Heavily armed men in Somalia

The United States Institute of Peace held a talk yesterday focusing on “International Engagement with Somalia.” Bronwyn E. Bruton of the Council on Foreign Relations and Abukar Arman, an independent policy analyst originally from Somalia, addressed the immensely complicated topic of how the United States and its international partners should approach the interlocking and enduring political, security, and humanitarian crises in Somalia.

In his remarks, Arman emphasized the need for a “paradigm shift” in policymaking by highlighting the colossal mistakes of recent American policies toward Somalia. While he gave general recommendations for a new blueprint, he failed to outline in a systematic way any real contours for this new approach.

On the other hand, Bruton repeated her call for a policy of “constructive disengagement” from Somalia that she controversially put forward in the latest issue of Foreign Affairs (non-subscription, bootleg, link). In this essay, she states that the American policy of attempting to prop up the Transitional Federal Government (TFG) against the al-Shabaab militia and other threats is a useless and counterproductive effort:

With no side capable of keeping the peace if it wins the war, the U.S. government, as well as the rest of the international community, should not focus its efforts on backing any one group. It should also forget about grand political projects to create a central government authority, which are likely to be futile.

Instead, she writes:

At some later point, when the anti-U.S. sentiment has subsided, it will indeed be desirable for Washington to try to address the deeper causes of anarchy in Somalia. But it will have to be extremely mindful not to revive past prescriptions, including the idea of finding and supporting national political figures in Somalia…

Given the shortage of viable national leaders, bottom-up governance strategies might appear to be a solution to Somalia’s messy, perpetually shifting decentralized politics. For instance, the experience of the ICU, which brought unparalleled stability to an unruly Mogadishu almost overnight in 2006, is instructive…Such arrangements,although admittedly fragile, have emerged in the northern regions of Somaliland and Puntland. The best of them depend on local, rather than international, resources to deliver economic growth and other concrete benefits to the public and respect relations among clan and religious leaders, business groups, and civil society
This proposal if undertaken would represent a true paradigm shift on how the U.S. approaches the conflicts in Somalia. Rather than treating Somalia as a battleground of moderates and extremists in the Global War on Terror, Bruton would prioritize humanitarian relief, local reconciliation initiatives, and sustainable economic development. These efforts would in time, Bruton states, help marginalize most combatants:

Somali actors are generally responsive to economic incentives.
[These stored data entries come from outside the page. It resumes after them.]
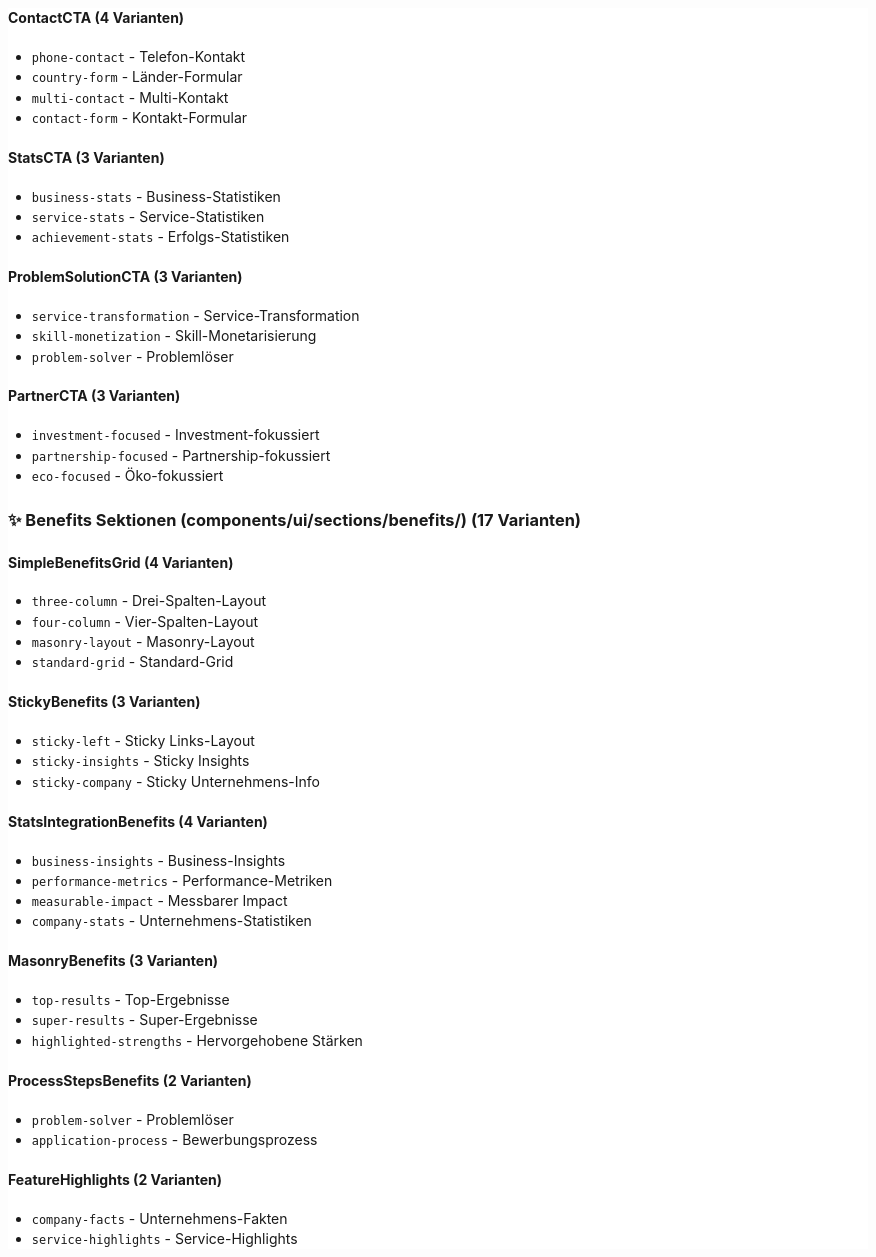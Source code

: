 #### **ContactCTA** (4 Varianten)
- `phone-contact` - Telefon-Kontakt
- `country-form` - Länder-Formular
- `multi-contact` - Multi-Kontakt
- `contact-form` - Kontakt-Formular

#### **StatsCTA** (3 Varianten)
- `business-stats` - Business-Statistiken
- `service-stats` - Service-Statistiken
- `achievement-stats` - Erfolgs-Statistiken

#### **ProblemSolutionCTA** (3 Varianten)
- `service-transformation` - Service-Transformation
- `skill-monetization` - Skill-Monetarisierung
- `problem-solver` - Problemlöser

#### **PartnerCTA** (3 Varianten)
- `investment-focused` - Investment-fokussiert
- `partnership-focused` - Partnership-fokussiert
- `eco-focused` - Öko-fokussiert

### ✨ Benefits Sektionen (components/ui/sections/benefits/) (17 Varianten)

#### **SimpleBenefitsGrid** (4 Varianten)
- `three-column` - Drei-Spalten-Layout
- `four-column` - Vier-Spalten-Layout
- `masonry-layout` - Masonry-Layout
- `standard-grid` - Standard-Grid

#### **StickyBenefits** (3 Varianten)
- `sticky-left` - Sticky Links-Layout
- `sticky-insights` - Sticky Insights
- `sticky-company` - Sticky Unternehmens-Info

#### **StatsIntegrationBenefits** (4 Varianten)
- `business-insights` - Business-Insights
- `performance-metrics` - Performance-Metriken
- `measurable-impact` - Messbarer Impact
- `company-stats` - Unternehmens-Statistiken

#### **MasonryBenefits** (3 Varianten)
- `top-results` - Top-Ergebnisse
- `super-results` - Super-Ergebnisse
- `highlighted-strengths` - Hervorgehobene Stärken

#### **ProcessStepsBenefits** (2 Varianten)
- `problem-solver` - Problemlöser
- `application-process` - Bewerbungsprozess

#### **FeatureHighlights** (2 Varianten)
- `company-facts` - Unternehmens-Fakten
- `service-highlights` - Service-Highlights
Most combatants are freelancers who have been forced to join militias out of economic need; in fact, they are often stigmatized as bandits for making such a move. In order to give them options other than employment with militias, the United States should promote targeted local development initiatives, such as a decentralized microcredit scheme that would engage both the Somali diaspora worldwide and existing local authorities. So long as these projects steer clear of governance reform, they might encourage the public to pressure local Islamists into distancing themselves from radical anti-Western actors.

This concept of how warlords make decisions in Somalia is not new. Ken Menkhaus (my former advisor at Davidson College) has written extensively on the subject. For years, he has argued that, “State-building and peace-building are…two separate and in some respects mutually antagonistic enterprises. This is because the revival of a state structure is viewed in Somali quarters as a zero-sum game.”

With that in mind, his key contribution to the understanding of why Somali leaders resist a political settlement to establish a state derives from the theory of ‘bounded rationality’ – a willingness to seek sub-optimal but acceptable outcomes rather than face the risks a revived state would entail.” In Somalia’s case, he submits:

“Powerful constituencies… profit from, and seek to promote, certain levels of conflict and certain types of lawlessness…[Thus,] relatively small numbers of these spoilers form the equivalent of a ‘veto coalition’ over initiatives to control criminality and prevent armed clashes.”

But doesn’t the presence of Al-Qaeda and the Taliban-like al-Shabaab militia change the scenario? Menkhaus does not think so.  Instead, in a recent piece in Foreign Policy, he argues that, “The fall of Mogadishu would not appreciably worsen the threat that al-Shabab and al-Qaeda already pose.”  The defeat of the TFG by al-Shabaab would not be the Obama administration’s fault but due completely to the TFG’s inability to build a workable coalition. It is for this reason that, like Bruton, he advises the White House to act with absolute caution and even to ignore snipes by Republicans that Obama is “losing” Somalia:

Today, the Obama foreign-policy team must resist the temptation to treat Somalia as a political problem if equally dire consequences are to be avoided. Anything less will yield paper solutions and empty gestures designed to preempt Republican attacks. Somalia has had many such “solutions” before. After two decades of war, what it needs now is long-term management of a messy crisis that, for the moment at least, presents options that range only from bad to worse.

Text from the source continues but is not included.